Die Projekte des NFP 66 spannen einen Bogen von der Grundlagenforschung bis zur Anwendung. Michael Studer von der Berner Fachhochschule gelang es, den Fermentationsprozess von Buchenholz zu verbessern und so den handelsüblichen Treibstoff Ethanol herzustellen. In Zusammenarbeit mit einem Industriepartner und einem Holzlieferanten ist der Bau einer ersten Pilotanlage im Kanton Jura im Gespräch. François Maréchal von der EPFL hat ein IT-Tool entwickelt, um die Auslegung von Bioraffinerien optimal zu planen. Tilman Schildhauer hat am PSI mit einem numerischen Modell die Produktion von Biomethan optimiert.

Holz – traditionell und innovativ

"Holz hat eine Zukunft, wenn es sich neu erfindet", so Martin Riediker. "Es wird als nobles Material geschätzt, wir müssen jedoch sein Innovationspotenzial als Hightech-Komponente besser nutzen" Ingo Burgert von der ETH Zürich hat es geschafft, in die Zellwände des Holzes ein Polymer einzubringen, das den Werkstoff wasserabweisender und stabiler macht; seine Mitarbeitenden haben das Start-up-Unternehmen Swiss Wood Solution gegründet, um neue holzbasierte Materialien zu vermarkten.

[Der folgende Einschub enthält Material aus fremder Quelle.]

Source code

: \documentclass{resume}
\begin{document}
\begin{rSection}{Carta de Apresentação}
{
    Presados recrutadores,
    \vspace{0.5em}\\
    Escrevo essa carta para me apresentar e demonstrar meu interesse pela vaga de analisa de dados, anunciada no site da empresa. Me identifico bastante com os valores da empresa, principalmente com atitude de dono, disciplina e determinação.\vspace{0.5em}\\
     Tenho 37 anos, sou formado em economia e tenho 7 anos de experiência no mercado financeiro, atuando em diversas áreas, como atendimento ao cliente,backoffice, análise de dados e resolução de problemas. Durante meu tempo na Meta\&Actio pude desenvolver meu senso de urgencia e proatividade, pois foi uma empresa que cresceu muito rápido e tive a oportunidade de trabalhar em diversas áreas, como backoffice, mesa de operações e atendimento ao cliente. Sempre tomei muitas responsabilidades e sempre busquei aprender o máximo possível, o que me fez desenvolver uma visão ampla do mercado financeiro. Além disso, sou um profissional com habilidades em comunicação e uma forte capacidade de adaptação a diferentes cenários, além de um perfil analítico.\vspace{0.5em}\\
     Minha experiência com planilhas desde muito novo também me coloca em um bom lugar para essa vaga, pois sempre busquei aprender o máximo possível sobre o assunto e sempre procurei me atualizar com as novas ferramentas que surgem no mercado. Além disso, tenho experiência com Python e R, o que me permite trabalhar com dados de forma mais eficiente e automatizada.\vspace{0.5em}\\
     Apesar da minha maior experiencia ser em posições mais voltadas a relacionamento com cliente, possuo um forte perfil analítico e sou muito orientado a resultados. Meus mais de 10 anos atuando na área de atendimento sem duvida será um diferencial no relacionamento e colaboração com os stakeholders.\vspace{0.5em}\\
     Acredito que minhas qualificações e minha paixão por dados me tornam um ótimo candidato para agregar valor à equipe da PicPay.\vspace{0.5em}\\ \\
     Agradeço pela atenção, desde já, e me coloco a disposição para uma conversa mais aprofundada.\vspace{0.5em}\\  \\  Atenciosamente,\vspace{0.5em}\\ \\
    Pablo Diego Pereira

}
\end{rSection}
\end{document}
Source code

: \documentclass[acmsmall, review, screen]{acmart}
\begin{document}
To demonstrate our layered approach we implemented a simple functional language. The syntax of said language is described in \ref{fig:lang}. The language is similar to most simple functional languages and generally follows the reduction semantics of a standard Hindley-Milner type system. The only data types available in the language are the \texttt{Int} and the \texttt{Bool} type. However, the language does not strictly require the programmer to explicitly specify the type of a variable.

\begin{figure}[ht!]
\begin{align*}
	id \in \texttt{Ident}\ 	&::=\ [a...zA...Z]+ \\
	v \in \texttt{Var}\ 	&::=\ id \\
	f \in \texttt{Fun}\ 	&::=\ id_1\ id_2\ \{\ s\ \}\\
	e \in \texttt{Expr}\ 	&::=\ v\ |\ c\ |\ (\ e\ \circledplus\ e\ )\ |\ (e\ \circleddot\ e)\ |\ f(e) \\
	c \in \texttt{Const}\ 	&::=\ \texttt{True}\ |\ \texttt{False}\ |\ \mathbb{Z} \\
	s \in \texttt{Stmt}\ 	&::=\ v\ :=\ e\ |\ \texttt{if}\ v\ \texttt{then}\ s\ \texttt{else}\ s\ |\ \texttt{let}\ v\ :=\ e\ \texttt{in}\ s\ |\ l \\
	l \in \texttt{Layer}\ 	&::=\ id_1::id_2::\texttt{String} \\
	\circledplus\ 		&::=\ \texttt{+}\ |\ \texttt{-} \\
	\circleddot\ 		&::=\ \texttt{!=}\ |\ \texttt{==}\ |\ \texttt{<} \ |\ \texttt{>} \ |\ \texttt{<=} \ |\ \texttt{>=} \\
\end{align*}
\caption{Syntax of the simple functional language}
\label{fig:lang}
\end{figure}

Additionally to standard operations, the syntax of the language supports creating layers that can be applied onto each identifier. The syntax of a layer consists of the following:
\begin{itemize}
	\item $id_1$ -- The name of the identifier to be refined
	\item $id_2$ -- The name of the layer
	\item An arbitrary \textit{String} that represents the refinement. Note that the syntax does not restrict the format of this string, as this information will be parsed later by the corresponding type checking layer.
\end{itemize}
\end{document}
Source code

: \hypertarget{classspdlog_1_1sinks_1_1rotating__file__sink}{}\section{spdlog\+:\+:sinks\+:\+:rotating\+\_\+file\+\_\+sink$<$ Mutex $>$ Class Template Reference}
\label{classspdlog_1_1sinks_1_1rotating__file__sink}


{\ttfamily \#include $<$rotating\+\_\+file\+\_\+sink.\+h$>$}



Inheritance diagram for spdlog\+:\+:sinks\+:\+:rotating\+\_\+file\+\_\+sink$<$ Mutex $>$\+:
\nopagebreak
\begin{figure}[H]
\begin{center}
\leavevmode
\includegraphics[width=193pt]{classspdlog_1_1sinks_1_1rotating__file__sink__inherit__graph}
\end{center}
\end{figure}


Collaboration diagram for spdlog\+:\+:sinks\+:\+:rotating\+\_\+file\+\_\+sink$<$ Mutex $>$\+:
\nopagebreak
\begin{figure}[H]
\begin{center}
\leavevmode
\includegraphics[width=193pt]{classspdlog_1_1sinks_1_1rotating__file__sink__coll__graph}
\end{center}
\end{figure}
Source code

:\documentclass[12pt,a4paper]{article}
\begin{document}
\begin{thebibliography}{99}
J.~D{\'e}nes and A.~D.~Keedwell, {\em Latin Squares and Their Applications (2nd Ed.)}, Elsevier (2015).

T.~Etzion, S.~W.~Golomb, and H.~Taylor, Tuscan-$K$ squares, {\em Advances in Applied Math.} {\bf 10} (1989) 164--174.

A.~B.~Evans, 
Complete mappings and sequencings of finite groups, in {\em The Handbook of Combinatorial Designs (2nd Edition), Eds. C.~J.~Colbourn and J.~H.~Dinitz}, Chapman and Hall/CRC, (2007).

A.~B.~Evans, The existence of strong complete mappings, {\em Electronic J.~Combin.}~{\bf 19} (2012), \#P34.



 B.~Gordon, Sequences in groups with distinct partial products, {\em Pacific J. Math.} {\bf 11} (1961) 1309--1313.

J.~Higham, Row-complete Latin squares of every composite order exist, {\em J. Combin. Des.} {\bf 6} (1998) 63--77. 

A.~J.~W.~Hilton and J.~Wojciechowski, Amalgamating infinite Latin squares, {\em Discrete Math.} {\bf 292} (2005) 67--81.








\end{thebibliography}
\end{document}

Ein von Christoph Weder am Adolphe Merkle Institut der Universität Freiburg geleitetes Projekt befasste sich mit dem umgekehrten Vorgang und brachte aus Bäumen extrahierte Zellulose in Polymere ein, um ihre mechanischen Eigenschaften zu verbessern.

Heiko Thoemen von der Berner Fachhochschule verbesserte die Herstellungsprozesse von Holzplatten mit einem Schaumkern, wie sie häufig in vorgefertigten Möbelteilen zum Selbstaufbau Anwendung finden. Daia Zwicky von der Hochschule für Technik und Architektur Freiburg hat mit dem teilweisen Ersatz von Sand durch Sägemehl einen äusserst leichten Beton entwickelt.

Das Programm legte grossen Wert auf den Wissens- und Technologie-transfer zwischen Forschung, Industrie und Behörden, unter anderem mit der Durchführung von 17 themenspezifischen Workshops. Das Resultat lässt sich sehen: intensiver Wissenstransfer mit über 200 externen Berufsfachleuten, Gründung von drei Start-ups und zahlreiche Absichtserklärungen zur weiteren Zusammenarbeit in Forschung und Entwicklung.

Zu den zentralen Empfehlungen des NFP 66 gehört die Schaffung eines "Kompetenzzentrums Bioraffinerie" sowie eines "Technikum Holzinnovationen Schweiz". Gefordert wird auch eine Schweizer Bioökonomiestrategie, in welcher die Ressource Holz ihren gebührenden Platz einnehmen soll.

"Die Nutzung der Wälder ist aus Umweltschutzgründen und Gründen der Biodiversität sinnvoll: So lässt sich CO2 auf Jahrzehnte binden, was den Treibhauseffekt verringert", so Martin Riediker. "Wir haben eine sehr emotionale, um nicht zu sagen intime Beziehung zu Holz. Antike Möbel sind aus Holz; die Chalets, in denen wir unsere Kindheit verbracht haben, ebenfalls. Aber Holz ist weit mehr. Die Schweiz verfügt über umfangreiches Know-how in den Bereichen Bau und Innovation. Um diesen natürlichen und erneuerbaren Rohstoff möglichst optimal zu nutzen, müssen sich die Akteure aber zusammenraufen."